Les sujets de thèses inscrits cette année sont au nombre de sept :

1o La philosophie de Socrate, 2o Philosophie stoïcienne d’après le poème de Manilius, 3o Philosophie de Marc-Aurèle, 4o Philosophie de Moïse Maimonide, 5o Philosophie de Pascal, 6 Philosophie de Maine de Biran, 6o Philosophie de W. Hamilton.

L’ouvrage principal de Maimonide, le Guide des égarés (Dalalat al Haïrim) a été publié, avec une traduction française, par M. Munk (3 vol. , 1856, 1861, 1866) ; mais l’édition est actuellement épuisée, et les rares exemplaires qu’on pourrait se procurer d’occasion coûteraient 140 francs au minimum. Des ouvrages de W. Hamilton, M. Peisse n’a traduit que quelques fragments (390 pages sur près de 3 000).

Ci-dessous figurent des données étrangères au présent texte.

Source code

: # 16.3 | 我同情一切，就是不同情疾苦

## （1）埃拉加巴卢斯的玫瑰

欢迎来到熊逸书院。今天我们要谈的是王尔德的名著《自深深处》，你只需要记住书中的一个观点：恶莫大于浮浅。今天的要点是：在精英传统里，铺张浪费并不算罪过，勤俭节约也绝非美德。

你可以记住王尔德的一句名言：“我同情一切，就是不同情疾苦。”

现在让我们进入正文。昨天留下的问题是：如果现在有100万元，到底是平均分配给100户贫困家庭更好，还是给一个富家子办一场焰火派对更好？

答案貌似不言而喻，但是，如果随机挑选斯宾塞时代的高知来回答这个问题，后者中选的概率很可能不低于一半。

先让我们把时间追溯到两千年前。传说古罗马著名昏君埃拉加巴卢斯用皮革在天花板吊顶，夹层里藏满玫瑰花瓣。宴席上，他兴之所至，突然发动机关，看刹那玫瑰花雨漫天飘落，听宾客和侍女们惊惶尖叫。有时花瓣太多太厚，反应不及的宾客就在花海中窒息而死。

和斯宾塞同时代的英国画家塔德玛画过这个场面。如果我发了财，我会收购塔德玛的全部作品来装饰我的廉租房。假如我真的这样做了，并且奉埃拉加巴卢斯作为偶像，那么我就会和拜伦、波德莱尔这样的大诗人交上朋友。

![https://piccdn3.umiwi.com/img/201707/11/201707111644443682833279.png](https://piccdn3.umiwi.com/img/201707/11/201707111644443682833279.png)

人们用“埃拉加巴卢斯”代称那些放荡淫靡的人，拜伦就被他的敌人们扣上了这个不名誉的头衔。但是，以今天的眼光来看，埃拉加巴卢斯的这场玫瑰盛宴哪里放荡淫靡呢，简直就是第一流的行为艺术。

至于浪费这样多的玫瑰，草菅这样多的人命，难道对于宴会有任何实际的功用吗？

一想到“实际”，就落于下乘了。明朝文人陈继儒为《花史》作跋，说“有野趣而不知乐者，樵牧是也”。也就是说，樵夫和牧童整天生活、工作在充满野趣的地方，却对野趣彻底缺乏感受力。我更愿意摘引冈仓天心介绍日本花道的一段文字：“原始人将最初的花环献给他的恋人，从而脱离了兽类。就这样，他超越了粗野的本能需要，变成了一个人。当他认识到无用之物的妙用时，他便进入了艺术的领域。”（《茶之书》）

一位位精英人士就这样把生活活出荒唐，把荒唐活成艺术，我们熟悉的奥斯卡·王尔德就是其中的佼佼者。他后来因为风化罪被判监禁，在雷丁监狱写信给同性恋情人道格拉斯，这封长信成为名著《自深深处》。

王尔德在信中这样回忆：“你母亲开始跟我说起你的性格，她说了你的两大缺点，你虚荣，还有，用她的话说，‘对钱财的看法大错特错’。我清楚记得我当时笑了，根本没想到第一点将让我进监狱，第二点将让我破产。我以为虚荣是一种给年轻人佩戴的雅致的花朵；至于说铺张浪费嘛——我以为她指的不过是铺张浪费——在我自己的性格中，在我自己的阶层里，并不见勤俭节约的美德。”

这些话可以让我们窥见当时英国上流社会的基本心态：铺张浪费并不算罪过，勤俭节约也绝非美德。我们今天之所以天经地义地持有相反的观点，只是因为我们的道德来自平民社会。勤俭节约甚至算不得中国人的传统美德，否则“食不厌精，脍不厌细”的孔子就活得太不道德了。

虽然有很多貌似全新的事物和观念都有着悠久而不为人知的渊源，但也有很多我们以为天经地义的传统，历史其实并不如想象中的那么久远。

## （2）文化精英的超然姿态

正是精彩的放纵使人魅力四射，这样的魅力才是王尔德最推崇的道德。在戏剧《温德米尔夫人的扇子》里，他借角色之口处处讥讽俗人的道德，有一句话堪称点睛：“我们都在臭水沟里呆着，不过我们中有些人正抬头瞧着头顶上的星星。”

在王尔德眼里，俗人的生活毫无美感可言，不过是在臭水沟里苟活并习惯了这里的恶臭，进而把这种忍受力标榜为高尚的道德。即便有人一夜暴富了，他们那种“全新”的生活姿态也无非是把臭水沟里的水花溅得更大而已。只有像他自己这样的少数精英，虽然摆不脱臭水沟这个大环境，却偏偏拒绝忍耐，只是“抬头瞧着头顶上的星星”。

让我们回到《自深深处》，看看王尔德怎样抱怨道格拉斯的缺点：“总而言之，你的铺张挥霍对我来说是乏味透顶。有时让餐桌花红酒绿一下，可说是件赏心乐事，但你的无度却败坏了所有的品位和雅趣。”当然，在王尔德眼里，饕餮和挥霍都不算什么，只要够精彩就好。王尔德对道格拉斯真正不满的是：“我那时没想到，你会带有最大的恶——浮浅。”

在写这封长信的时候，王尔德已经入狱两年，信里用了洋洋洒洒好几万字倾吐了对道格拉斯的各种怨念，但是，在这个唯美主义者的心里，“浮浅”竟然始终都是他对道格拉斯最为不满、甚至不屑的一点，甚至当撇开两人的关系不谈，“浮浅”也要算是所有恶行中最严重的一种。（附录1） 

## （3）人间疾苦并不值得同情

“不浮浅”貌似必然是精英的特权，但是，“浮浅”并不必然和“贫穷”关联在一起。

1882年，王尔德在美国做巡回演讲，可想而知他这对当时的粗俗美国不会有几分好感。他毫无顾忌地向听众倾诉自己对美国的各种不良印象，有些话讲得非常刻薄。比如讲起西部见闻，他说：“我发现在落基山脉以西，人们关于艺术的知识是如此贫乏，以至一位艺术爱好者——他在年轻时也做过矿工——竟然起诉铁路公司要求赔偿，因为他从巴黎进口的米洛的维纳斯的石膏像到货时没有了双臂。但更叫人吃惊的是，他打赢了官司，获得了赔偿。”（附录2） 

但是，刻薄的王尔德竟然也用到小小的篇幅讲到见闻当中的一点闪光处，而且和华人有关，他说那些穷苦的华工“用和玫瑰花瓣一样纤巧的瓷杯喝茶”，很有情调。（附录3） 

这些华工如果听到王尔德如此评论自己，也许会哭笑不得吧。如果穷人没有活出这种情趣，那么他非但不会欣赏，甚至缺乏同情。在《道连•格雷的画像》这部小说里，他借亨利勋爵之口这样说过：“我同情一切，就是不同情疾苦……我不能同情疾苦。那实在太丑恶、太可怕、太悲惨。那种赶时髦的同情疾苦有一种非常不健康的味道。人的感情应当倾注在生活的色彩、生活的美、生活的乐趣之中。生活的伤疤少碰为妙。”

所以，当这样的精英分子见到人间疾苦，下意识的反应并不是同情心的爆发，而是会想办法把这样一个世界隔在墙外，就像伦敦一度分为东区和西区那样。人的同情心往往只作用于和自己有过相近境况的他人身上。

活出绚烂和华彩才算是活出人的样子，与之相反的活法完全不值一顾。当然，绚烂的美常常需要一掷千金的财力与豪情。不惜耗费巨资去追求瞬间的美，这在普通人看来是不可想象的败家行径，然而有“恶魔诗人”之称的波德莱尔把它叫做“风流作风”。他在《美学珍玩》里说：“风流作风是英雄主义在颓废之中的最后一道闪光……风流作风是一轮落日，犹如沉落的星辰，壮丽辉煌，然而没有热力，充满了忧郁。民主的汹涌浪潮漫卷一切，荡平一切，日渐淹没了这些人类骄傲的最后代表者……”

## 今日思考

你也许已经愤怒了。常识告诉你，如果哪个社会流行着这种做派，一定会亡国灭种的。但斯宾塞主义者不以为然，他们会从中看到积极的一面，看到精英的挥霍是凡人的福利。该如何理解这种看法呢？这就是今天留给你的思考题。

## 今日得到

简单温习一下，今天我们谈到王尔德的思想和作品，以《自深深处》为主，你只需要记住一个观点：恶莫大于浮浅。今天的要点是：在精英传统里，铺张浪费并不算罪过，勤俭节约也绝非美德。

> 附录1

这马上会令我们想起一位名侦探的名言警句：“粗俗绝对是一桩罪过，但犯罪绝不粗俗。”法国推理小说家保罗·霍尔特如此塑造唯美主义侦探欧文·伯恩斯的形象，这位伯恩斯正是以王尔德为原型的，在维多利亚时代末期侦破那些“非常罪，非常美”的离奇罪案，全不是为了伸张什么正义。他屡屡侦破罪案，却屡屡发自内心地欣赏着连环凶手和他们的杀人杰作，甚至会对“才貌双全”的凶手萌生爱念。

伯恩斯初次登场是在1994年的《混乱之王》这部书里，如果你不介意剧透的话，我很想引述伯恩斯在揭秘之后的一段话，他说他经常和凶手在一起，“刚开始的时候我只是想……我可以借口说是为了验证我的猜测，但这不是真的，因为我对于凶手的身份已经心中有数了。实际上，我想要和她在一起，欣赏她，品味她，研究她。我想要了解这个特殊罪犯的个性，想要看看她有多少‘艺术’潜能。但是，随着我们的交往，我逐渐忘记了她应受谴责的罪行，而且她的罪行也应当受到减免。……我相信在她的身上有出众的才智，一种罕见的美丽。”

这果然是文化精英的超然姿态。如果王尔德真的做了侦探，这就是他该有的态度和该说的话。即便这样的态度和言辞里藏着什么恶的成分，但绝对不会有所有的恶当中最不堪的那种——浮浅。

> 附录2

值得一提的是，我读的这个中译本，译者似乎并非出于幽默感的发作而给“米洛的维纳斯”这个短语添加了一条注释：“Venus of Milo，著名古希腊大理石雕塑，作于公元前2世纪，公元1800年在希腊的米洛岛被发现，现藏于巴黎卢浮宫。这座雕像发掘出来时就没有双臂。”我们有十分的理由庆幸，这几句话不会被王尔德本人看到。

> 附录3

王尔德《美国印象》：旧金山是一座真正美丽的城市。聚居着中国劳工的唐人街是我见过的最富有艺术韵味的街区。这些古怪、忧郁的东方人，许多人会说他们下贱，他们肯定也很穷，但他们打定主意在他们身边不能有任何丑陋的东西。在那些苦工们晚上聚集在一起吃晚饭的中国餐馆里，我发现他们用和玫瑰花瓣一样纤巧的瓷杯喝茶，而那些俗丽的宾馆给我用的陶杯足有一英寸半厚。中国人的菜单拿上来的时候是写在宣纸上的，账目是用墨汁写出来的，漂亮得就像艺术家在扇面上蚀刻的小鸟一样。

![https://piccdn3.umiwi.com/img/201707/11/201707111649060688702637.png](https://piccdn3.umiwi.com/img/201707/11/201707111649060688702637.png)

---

L’édition de ses œuvres, publiées par lui ou par ses disciples, est épuisée en Angleterre et ne peut être acquise pour moins de 100 francs.

Si l’on ajoute une centaine de francs pour l’achat des textes grecs, latins et français ; des œuvres de Maine de Biran, dont un volume, le quatrième de l’édition Cousin, est aujourd’hui épuisé ; de Marc-Aurèle, de Pascal et de Manilius ; enfin d’un certain nombre d’ouvrages nécessaires à la préparation de l’examen écrit ; si l’on tient compte aussi des dépenses que le candidat devra faire pour venir à Paris et y séjourner : au moins une quinzaine, on aura une somme de 800 francs qu’un professeur de collège ou un chargé de cours dans un lycée devra prélever sur un budget qui dépasse rarement 2 700 francs et sur lequel il est quelquefois obligé de faire vivre une femme et des enfants.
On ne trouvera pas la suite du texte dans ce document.